Pictures paired with source code:
+---+
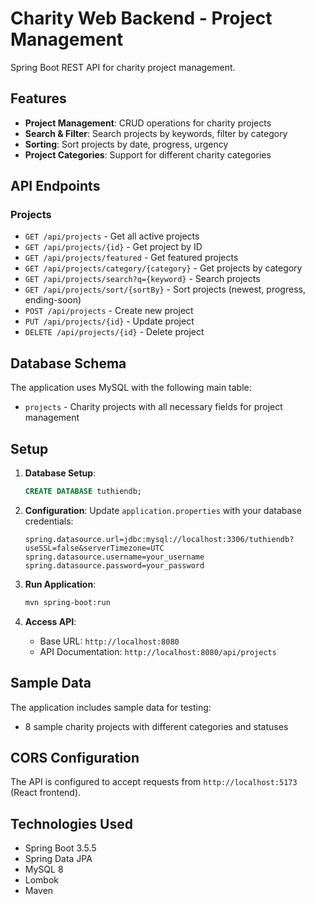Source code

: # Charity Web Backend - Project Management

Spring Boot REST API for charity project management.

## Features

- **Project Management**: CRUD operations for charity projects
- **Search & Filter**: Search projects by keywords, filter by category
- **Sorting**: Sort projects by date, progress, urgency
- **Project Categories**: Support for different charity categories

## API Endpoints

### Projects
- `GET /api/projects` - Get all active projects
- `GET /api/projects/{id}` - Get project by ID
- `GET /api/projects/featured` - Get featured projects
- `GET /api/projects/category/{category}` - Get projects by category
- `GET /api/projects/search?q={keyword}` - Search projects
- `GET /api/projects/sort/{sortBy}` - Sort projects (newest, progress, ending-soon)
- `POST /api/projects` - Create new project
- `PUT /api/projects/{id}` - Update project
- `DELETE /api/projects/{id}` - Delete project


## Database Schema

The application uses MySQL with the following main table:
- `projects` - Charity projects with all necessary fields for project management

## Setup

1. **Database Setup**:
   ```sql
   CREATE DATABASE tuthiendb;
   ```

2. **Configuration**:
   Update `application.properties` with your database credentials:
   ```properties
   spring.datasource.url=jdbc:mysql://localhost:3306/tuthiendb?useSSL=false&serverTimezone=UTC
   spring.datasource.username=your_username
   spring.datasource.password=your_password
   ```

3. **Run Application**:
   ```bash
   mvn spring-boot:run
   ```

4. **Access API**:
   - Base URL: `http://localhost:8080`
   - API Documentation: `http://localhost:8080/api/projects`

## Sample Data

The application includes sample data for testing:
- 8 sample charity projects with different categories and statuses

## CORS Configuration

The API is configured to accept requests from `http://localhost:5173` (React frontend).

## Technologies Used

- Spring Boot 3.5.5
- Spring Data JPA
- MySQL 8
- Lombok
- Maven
+---+
Repeat the records verbatim, excluding pictures.

**Result of this task:**
Source code

: # Charity Web Backend - Project Management

Spring Boot REST API for charity project management.

## Features

- **Project Management**: CRUD operations for charity projects
- **Search & Filter**: Search projects by keywords, filter by category
- **Sorting**: Sort projects by date, progress, urgency
- **Project Categories**: Support for different charity categories

## API Endpoints

### Projects
- `GET /api/projects` - Get all active projects
- `GET /api/projects/{id}` - Get project by ID
- `GET /api/projects/featured` - Get featured projects
- `GET /api/projects/category/{category}` - Get projects by category
- `GET /api/projects/search?q={keyword}` - Search projects
- `GET /api/projects/sort/{sortBy}` - Sort projects (newest, progress, ending-soon)
- `POST /api/projects` - Create new project
- `PUT /api/projects/{id}` - Update project
- `DELETE /api/projects/{id}` - Delete project


## Database Schema

The application uses MySQL with the following main table:
- `projects` - Charity projects with all necessary fields for project management

## Setup

1. **Database Setup**:
   ```sql
   CREATE DATABASE tuthiendb;
   ```

2. **Configuration**:
   Update `application.properties` with your database credentials:
   ```properties
   spring.datasource.url=jdbc:mysql://localhost:3306/tuthiendb?useSSL=false&serverTimezone=UTC
   spring.datasource.username=your_username
   spring.datasource.password=your_password
   ```

3. **Run Application**:
   ```bash
   mvn spring-boot:run
   ```

4. **Access API**:
   - Base URL: `http://localhost:8080`
   - API Documentation: `http://localhost:8080/api/projects`

## Sample Data

The application includes sample data for testing:
- 8 sample charity projects with different categories and statuses

## CORS Configuration

The API is configured to accept requests from `http://localhost:5173` (React frontend).

## Technologies Used

- Spring Boot 3.5.5
- Spring Data JPA
- MySQL 8
- Lombok
- Maven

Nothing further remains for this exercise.